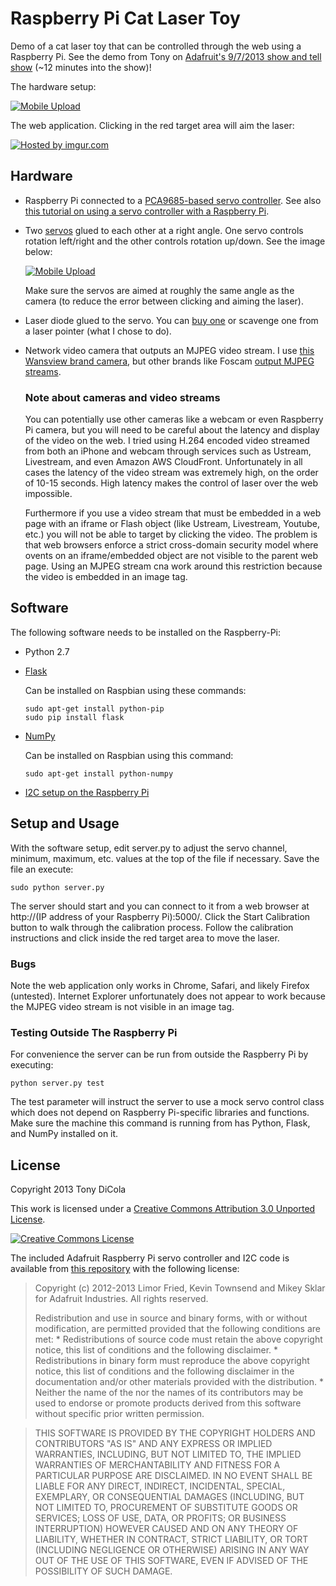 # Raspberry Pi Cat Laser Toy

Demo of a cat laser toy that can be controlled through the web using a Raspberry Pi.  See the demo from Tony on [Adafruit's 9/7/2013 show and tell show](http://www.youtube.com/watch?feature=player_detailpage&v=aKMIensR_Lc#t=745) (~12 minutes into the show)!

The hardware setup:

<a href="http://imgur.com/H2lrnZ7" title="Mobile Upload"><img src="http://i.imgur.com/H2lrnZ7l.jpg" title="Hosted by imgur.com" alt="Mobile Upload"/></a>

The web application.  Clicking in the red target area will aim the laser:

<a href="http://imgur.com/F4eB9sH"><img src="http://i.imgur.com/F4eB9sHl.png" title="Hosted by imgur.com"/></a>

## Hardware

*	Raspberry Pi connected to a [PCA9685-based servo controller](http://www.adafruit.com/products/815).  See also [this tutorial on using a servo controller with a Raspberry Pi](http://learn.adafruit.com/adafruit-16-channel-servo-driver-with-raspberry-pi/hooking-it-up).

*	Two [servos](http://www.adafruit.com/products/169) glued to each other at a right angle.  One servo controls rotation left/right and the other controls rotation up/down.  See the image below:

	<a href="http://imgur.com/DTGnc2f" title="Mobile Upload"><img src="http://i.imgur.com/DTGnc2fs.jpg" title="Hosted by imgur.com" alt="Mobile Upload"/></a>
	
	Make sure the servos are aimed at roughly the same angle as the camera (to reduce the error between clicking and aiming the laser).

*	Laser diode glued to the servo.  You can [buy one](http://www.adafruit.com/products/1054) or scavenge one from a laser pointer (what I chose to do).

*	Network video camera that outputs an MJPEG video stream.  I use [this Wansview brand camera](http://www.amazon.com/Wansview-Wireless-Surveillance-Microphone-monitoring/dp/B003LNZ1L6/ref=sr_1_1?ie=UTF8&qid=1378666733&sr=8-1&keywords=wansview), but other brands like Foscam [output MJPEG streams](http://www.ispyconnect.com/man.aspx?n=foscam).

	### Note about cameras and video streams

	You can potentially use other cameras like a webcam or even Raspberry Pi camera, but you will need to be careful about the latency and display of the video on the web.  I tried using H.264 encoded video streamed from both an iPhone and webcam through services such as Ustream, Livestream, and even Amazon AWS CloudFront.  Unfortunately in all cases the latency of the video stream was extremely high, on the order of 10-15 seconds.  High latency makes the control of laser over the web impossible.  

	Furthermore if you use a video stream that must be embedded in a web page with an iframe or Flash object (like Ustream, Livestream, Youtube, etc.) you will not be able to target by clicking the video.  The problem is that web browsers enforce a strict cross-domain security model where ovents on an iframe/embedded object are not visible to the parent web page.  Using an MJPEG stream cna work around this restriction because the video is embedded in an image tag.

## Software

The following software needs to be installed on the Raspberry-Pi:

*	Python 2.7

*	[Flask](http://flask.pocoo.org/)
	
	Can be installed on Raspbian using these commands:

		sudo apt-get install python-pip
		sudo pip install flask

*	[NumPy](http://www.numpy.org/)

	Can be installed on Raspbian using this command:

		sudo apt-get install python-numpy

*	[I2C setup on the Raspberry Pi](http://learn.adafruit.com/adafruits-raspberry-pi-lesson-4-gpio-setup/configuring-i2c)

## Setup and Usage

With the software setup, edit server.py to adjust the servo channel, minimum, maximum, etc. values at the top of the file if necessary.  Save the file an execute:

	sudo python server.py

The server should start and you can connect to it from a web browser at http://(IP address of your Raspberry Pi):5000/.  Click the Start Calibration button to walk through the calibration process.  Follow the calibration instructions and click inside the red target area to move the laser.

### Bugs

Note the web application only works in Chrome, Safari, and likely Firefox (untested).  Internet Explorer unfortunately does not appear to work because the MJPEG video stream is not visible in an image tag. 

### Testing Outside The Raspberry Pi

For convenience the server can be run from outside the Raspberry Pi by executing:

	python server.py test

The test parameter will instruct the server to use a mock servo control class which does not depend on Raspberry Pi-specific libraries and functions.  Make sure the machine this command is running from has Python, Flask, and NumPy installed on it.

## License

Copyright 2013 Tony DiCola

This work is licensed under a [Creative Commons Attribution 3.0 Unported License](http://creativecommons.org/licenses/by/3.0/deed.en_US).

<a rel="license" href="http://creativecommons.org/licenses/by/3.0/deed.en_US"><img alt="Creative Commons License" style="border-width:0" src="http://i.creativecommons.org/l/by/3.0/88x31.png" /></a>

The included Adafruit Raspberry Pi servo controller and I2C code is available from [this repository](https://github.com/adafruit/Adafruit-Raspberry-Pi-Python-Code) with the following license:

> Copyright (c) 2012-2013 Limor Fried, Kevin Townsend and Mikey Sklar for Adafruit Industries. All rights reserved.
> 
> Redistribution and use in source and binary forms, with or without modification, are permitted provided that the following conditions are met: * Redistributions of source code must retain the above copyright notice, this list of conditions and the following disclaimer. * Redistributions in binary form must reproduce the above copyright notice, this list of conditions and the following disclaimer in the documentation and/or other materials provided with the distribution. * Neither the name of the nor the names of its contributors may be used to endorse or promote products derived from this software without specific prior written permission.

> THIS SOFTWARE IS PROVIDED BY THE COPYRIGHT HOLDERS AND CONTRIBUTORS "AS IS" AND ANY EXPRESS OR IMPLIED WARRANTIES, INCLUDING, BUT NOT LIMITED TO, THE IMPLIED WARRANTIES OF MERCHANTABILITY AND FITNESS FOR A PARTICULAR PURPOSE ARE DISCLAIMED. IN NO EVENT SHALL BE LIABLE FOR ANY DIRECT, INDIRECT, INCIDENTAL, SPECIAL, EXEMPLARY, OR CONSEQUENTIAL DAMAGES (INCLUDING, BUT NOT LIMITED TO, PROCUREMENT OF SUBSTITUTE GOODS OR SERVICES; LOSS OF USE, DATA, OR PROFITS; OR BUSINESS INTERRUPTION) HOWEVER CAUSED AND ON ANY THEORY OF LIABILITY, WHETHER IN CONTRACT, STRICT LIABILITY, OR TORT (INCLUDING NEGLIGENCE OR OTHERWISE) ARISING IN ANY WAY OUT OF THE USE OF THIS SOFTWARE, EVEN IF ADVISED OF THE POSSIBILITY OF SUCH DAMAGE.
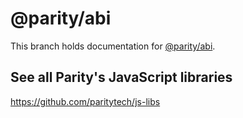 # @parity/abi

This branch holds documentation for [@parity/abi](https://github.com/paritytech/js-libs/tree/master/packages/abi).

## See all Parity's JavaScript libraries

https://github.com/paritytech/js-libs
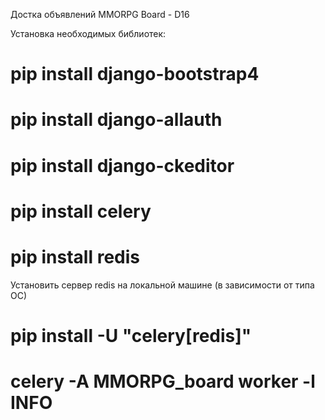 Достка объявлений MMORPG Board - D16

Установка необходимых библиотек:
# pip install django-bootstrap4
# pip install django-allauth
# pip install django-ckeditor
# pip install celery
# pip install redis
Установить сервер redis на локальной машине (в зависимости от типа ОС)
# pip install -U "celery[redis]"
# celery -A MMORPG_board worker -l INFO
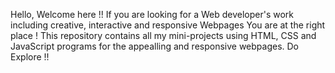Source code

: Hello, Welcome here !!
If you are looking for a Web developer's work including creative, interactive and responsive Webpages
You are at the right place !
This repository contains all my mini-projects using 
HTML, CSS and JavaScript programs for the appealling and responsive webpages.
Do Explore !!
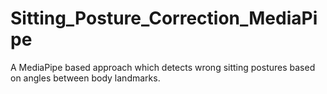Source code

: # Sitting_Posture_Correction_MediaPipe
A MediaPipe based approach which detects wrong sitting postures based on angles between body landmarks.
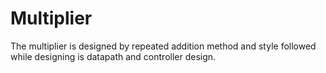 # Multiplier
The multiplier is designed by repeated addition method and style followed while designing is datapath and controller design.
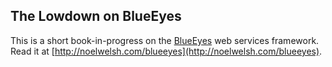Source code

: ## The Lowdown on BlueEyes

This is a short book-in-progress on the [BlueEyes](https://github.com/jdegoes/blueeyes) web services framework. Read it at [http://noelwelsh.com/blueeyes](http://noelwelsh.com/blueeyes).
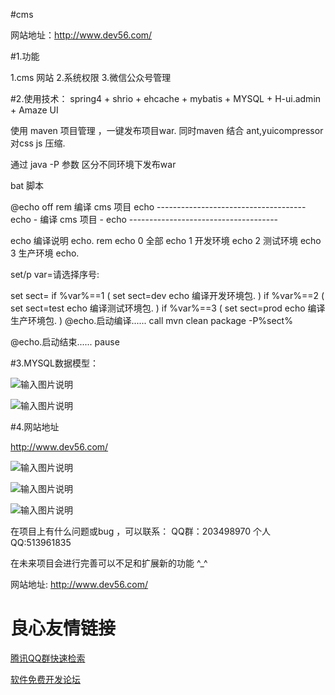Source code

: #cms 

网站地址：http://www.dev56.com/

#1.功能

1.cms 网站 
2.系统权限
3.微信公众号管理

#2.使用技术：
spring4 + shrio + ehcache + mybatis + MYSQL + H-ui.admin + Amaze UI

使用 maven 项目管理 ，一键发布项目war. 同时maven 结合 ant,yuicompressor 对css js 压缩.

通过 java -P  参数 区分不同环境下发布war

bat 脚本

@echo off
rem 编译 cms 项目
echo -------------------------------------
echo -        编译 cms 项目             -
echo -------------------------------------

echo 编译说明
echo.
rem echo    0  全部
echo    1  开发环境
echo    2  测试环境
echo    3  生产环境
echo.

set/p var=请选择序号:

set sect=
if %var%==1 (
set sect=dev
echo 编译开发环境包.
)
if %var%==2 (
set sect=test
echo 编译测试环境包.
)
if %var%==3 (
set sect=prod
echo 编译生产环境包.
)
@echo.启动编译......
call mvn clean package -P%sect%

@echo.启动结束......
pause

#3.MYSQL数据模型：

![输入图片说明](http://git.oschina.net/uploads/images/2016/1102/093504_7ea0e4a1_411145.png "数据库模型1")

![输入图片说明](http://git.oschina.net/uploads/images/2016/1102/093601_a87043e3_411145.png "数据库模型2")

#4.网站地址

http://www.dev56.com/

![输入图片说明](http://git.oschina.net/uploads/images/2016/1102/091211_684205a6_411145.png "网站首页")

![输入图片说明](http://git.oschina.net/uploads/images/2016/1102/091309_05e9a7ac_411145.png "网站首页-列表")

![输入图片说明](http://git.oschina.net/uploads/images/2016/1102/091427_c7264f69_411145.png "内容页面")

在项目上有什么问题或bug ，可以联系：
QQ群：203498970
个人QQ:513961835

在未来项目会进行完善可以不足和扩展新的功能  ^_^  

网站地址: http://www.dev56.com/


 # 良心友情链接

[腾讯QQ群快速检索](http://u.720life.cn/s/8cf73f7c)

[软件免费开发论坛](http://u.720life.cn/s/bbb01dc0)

What the task asks
Check each line of the data for "servos". Copy the lines where it turns up.

Written response
*	Two [servos](http://www.adafruit.com/products/169) glued to each other at a right angle.  One servo controls rotation left/right and the other controls rotation up/down.  See the image below:
	Make sure the servos are aimed at roughly the same angle as the camera (to reduce the error between clicking and aiming the laser).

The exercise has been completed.